▶ [Required work]
Retype, word for word, each line between the lines holding "made, and the" and "irrotational motion, and", inclusive, and leave the rest of the data alone.

▶ [Listed records]

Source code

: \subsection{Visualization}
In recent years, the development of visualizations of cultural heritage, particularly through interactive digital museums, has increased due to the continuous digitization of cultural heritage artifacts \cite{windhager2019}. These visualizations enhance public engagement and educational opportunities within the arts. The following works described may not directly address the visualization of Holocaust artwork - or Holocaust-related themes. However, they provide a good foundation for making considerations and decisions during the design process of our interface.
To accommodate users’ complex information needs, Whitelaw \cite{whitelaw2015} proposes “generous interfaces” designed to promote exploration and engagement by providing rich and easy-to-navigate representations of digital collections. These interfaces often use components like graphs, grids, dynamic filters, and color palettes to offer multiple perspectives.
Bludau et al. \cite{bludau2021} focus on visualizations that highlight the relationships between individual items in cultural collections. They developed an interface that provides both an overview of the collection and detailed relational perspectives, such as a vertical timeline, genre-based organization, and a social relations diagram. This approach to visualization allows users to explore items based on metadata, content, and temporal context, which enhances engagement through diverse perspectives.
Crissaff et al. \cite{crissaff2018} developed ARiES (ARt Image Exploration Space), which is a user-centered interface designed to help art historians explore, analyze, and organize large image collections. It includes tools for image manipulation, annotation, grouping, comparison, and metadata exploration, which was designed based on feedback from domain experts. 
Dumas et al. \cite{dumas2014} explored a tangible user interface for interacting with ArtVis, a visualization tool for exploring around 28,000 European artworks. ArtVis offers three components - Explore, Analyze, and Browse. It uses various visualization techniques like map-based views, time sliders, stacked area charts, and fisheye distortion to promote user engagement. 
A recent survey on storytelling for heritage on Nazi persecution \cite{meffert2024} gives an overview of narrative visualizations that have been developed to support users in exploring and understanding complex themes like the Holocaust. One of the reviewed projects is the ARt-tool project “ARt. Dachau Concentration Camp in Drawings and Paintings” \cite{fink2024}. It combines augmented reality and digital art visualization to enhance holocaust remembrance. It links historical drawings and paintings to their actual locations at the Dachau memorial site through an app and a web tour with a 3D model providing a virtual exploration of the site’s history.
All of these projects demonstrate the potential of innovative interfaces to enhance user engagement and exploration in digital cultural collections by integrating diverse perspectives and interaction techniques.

...

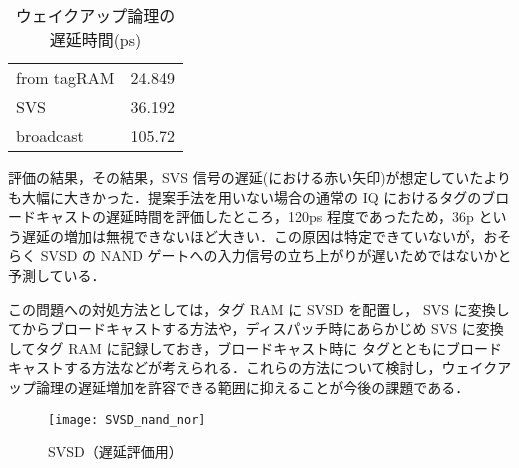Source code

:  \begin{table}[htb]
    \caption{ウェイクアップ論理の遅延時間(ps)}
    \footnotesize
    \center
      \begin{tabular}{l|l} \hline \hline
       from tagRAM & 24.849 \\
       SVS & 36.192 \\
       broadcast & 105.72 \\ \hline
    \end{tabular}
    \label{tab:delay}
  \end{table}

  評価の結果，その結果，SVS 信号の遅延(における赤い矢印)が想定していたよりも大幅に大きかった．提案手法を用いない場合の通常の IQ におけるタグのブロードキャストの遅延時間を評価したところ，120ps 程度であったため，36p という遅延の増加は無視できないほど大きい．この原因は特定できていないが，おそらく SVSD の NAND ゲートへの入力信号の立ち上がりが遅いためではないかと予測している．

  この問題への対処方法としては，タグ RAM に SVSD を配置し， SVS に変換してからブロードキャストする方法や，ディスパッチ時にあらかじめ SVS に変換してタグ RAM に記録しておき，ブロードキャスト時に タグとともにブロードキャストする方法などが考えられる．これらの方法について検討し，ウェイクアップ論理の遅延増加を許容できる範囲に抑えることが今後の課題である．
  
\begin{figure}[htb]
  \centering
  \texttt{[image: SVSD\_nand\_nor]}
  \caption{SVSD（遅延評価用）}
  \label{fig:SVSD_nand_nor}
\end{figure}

--

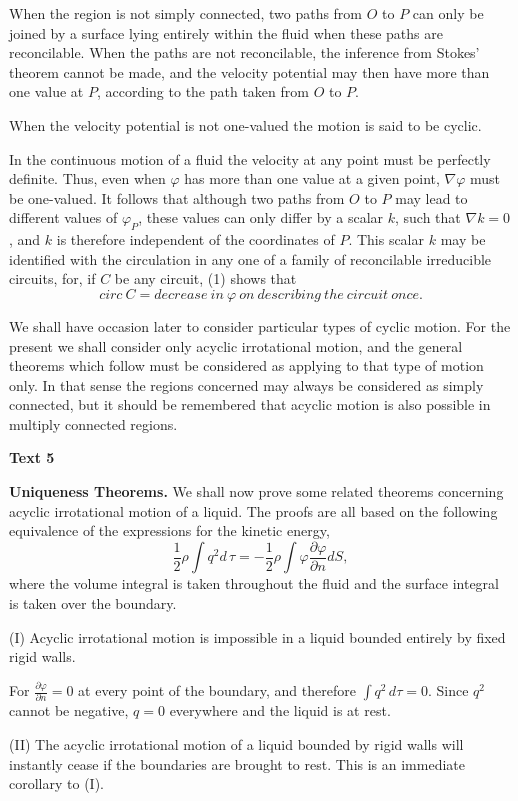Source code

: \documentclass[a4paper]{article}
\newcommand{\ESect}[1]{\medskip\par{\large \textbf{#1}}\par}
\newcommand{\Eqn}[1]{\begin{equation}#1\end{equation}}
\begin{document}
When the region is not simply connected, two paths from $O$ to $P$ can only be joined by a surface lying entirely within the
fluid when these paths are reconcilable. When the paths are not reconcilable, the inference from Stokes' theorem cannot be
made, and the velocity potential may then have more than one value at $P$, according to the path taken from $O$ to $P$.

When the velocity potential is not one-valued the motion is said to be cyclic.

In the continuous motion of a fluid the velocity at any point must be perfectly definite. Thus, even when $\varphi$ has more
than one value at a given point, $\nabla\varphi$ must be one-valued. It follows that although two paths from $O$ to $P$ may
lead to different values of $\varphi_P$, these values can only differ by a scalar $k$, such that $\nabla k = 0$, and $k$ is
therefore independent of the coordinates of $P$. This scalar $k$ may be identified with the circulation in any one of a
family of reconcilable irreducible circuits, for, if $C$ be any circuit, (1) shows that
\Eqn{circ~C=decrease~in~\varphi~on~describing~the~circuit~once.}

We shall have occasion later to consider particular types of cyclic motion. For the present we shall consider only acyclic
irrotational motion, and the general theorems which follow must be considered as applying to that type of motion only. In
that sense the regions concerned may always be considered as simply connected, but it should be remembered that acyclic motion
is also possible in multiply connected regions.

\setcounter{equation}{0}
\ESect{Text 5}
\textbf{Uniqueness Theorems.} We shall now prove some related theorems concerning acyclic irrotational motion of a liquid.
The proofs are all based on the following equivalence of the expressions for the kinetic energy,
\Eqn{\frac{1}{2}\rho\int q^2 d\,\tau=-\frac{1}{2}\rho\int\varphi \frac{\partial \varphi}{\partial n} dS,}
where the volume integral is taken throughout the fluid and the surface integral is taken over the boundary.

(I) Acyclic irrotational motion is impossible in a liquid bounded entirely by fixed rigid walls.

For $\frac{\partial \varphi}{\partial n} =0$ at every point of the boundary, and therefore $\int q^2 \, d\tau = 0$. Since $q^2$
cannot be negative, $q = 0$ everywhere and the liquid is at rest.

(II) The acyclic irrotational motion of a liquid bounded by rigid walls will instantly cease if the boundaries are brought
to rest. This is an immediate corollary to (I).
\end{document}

▶ [Response to this task]
made, and the velocity potential may then have more than one value at $P$, according to the path taken from $O$ to $P$.

When the velocity potential is not one-valued the motion is said to be cyclic.

In the continuous motion of a fluid the velocity at any point must be perfectly definite. Thus, even when $\varphi$ has more
than one value at a given point, $\nabla\varphi$ must be one-valued. It follows that although two paths from $O$ to $P$ may
lead to different values of $\varphi_P$, these values can only differ by a scalar $k$, such that $\nabla k = 0$, and $k$ is
therefore independent of the coordinates of $P$. This scalar $k$ may be identified with the circulation in any one of a
family of reconcilable irreducible circuits, for, if $C$ be any circuit, (1) shows that
\Eqn{circ~C=decrease~in~\varphi~on~describing~the~circuit~once.}

We shall have occasion later to consider particular types of cyclic motion. For the present we shall consider only acyclic
irrotational motion, and the general theorems which follow must be considered as applying to that type of motion only. In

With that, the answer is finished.